**AIM OF THE EXERCISE:** Your answer is the lines below, exactly, from the one that contains "牧羊人回到了他们的羊群那里。 他们做了什么？" through the one that contains "为彼此祷告。 让你的父母为你祷告。你也要为他们祷告。", both included.

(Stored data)
= Beginning of Section =
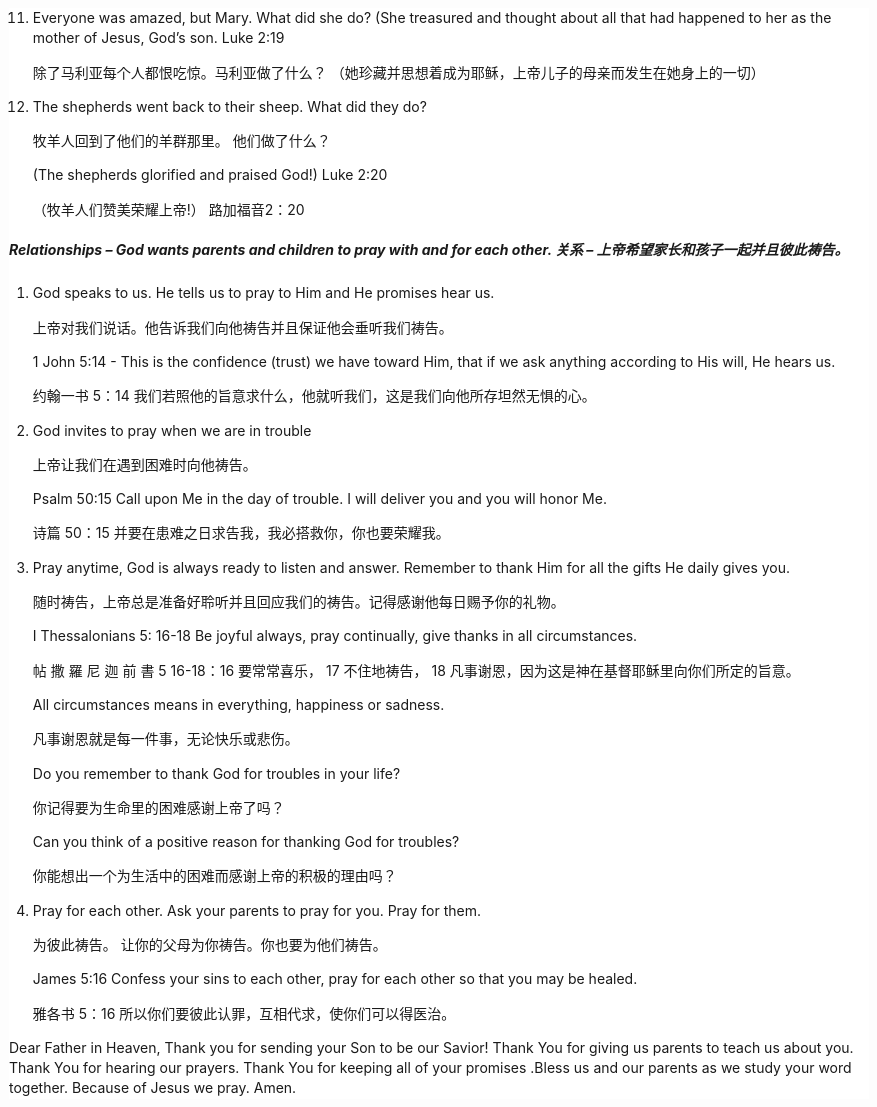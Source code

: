 11. Everyone was amazed, but Mary. What did she do? (She treasured and thought about all that had happened to her as the mother of Jesus, God’s son. Luke 2:19

    除了马利亚每个人都恨吃惊。马利亚做了什么？ （她珍藏并思想着成为耶稣，上帝儿子的母亲而发生在她身上的一切）

12. The shepherds went back to their sheep. What did they do?

    牧羊人回到了他们的羊群那里。 他们做了什么？

    (The shepherds glorified and praised God!) Luke 2:20

    （牧羊人们赞美荣耀上帝!） 路加福音2：20

##### Relationships – God wants parents and children to pray with and for each other. 关系 – 上帝希望家长和孩子一起并且彼此祷告。

1. God speaks to us. He tells us to pray to Him and He promises hear us.

    上帝对我们说话。他告诉我们向他祷告并且保证他会垂听我们祷告。

    1 John 5:14 - This is the confidence (trust) we have toward Him, that if we ask anything according to His will, He hears us.

    约翰一书 5：14 我们若照他的旨意求什么，他就听我们，这是我们向他所存坦然无惧的心。

2. God invites to pray when we are in trouble

    上帝让我们在遇到困难时向他祷告。

    Psalm 50:15 Call upon Me in the day of trouble. I will deliver you and you will honor Me.

    诗篇 50：15 并要在患难之日求告我，我必搭救你，你也要荣耀我。

3. Pray anytime, God is always ready to listen and answer. Remember to thank Him for all the gifts He daily gives you.

    随时祷告，上帝总是准备好聆听并且回应我们的祷告。记得感谢他每日赐予你的礼物。

    I Thessalonians 5: 16-18 Be joyful always, pray continually, give thanks in all circumstances.

    帖 撒 羅 尼 迦 前 書 5 16-18：16 要常常喜乐， 17 不住地祷告， 18 凡事谢恩，因为这是神在基督耶稣里向你们所定的旨意。

    All circumstances means in everything, happiness or sadness.

    凡事谢恩就是每一件事，无论快乐或悲伤。

    Do you remember to thank God for troubles in your life?

    你记得要为生命里的困难感谢上帝了吗？

    Can you think of a positive reason for thanking God for troubles?

    你能想出一个为生活中的困难而感谢上帝的积极的理由吗？

4. Pray for each other. Ask your parents to pray for you. Pray for them.

    为彼此祷告。 让你的父母为你祷告。你也要为他们祷告。

    James 5:16 Confess your sins to each other, pray for each other so that you may be healed.

    雅各书 5：16 所以你们要彼此认罪，互相代求，使你们可以得医治。

Dear Father in Heaven, Thank you for sending your Son to be our Savior! Thank You for giving us parents to teach us about you. Thank You for hearing our prayers. Thank You for keeping all of your promises .Bless us and our parents as we study your word together. Because of Jesus we pray. Amen.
= End of Section =
**OUTPUT FOR THIS EXERCISE:**
    牧羊人回到了他们的羊群那里。 他们做了什么？

    (The shepherds glorified and praised God!) Luke 2:20

    （牧羊人们赞美荣耀上帝!） 路加福音2：20

##### Relationships – God wants parents and children to pray with and for each other. 关系 – 上帝希望家长和孩子一起并且彼此祷告。

1. God speaks to us. He tells us to pray to Him and He promises hear us.

    上帝对我们说话。他告诉我们向他祷告并且保证他会垂听我们祷告。

    1 John 5:14 - This is the confidence (trust) we have toward Him, that if we ask anything according to His will, He hears us.

    约翰一书 5：14 我们若照他的旨意求什么，他就听我们，这是我们向他所存坦然无惧的心。

2. God invites to pray when we are in trouble

    上帝让我们在遇到困难时向他祷告。

    Psalm 50:15 Call upon Me in the day of trouble. I will deliver you and you will honor Me.

    诗篇 50：15 并要在患难之日求告我，我必搭救你，你也要荣耀我。

3. Pray anytime, God is always ready to listen and answer. Remember to thank Him for all the gifts He daily gives you.

    随时祷告，上帝总是准备好聆听并且回应我们的祷告。记得感谢他每日赐予你的礼物。

    I Thessalonians 5: 16-18 Be joyful always, pray continually, give thanks in all circumstances.

    帖 撒 羅 尼 迦 前 書 5 16-18：16 要常常喜乐， 17 不住地祷告， 18 凡事谢恩，因为这是神在基督耶稣里向你们所定的旨意。

    All circumstances means in everything, happiness or sadness.

    凡事谢恩就是每一件事，无论快乐或悲伤。

    Do you remember to thank God for troubles in your life?

    你记得要为生命里的困难感谢上帝了吗？

    Can you think of a positive reason for thanking God for troubles?

    你能想出一个为生活中的困难而感谢上帝的积极的理由吗？

4. Pray for each other. Ask your parents to pray for you. Pray for them.

    为彼此祷告。 让你的父母为你祷告。你也要为他们祷告。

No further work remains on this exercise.